| Records provided |
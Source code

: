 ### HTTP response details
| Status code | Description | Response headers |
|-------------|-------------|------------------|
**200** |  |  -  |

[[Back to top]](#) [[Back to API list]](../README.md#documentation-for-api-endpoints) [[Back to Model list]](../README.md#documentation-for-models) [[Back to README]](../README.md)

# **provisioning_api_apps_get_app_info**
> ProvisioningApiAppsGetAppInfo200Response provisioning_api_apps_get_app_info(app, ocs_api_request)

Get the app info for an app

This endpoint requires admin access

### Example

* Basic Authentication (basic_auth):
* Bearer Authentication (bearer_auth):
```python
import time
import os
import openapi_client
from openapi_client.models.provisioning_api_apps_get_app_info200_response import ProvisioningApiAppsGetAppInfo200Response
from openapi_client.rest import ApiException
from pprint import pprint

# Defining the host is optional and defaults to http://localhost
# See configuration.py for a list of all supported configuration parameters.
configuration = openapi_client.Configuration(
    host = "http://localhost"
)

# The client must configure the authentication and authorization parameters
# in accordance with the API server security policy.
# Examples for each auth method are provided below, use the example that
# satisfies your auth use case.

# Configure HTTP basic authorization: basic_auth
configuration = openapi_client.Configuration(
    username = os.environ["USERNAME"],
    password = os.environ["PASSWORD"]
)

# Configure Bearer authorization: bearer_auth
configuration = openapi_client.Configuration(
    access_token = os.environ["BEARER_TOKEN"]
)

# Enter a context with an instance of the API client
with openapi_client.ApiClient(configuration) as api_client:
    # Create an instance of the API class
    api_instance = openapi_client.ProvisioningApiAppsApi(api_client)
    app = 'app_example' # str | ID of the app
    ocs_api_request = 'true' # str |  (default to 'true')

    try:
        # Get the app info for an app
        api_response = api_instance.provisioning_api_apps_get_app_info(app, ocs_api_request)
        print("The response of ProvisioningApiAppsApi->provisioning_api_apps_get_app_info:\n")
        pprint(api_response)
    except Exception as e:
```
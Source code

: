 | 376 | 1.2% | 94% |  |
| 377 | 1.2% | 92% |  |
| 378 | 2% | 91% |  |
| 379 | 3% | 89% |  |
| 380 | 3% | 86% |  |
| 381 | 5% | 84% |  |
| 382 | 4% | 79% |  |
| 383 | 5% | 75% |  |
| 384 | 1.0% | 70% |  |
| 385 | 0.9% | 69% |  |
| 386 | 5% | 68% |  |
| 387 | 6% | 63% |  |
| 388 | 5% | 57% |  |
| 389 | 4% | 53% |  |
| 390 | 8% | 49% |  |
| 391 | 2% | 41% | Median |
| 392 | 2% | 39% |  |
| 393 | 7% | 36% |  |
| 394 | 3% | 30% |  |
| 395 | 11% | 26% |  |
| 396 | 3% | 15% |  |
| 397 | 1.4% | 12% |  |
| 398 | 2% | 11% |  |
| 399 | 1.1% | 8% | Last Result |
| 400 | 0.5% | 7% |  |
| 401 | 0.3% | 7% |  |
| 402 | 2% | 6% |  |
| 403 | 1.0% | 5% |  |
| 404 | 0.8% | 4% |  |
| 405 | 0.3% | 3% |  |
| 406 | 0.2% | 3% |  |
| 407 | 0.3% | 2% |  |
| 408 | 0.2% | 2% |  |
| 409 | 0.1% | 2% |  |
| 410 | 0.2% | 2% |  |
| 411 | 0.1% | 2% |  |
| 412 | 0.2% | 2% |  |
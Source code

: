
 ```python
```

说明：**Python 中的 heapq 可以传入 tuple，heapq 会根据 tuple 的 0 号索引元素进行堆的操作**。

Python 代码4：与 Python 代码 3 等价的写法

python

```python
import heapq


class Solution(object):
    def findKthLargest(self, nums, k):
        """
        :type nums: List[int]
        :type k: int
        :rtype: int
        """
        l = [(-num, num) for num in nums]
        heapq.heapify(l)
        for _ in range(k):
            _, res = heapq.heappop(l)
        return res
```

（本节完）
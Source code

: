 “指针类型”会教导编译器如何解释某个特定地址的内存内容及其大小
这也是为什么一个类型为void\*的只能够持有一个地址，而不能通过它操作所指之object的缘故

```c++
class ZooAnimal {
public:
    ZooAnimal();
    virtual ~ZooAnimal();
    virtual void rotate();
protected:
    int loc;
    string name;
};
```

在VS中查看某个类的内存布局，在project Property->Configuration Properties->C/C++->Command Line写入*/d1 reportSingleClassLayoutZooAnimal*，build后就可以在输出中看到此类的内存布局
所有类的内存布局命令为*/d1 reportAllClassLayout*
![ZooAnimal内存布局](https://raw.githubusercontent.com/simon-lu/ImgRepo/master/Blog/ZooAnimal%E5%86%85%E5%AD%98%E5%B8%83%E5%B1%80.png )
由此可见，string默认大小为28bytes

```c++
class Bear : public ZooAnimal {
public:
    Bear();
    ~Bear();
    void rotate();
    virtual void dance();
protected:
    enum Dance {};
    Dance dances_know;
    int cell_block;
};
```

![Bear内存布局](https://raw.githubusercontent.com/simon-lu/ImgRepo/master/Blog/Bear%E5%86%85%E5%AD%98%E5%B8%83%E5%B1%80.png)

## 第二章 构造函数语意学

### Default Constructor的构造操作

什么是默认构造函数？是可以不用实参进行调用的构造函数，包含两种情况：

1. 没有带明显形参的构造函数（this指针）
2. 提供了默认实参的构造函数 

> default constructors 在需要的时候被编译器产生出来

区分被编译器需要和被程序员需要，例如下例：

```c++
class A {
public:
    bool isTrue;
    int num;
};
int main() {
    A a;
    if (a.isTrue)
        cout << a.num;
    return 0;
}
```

| Your assignment |
If a line above holds the word "import", copy it.

| Worked solution |
import time
import os
import openapi_client
from openapi_client.models.provisioning_api_apps_get_app_info200_response import ProvisioningApiAppsGetAppInfo200Response
from openapi_client.rest import ApiException
from pprint import pprint
import heapq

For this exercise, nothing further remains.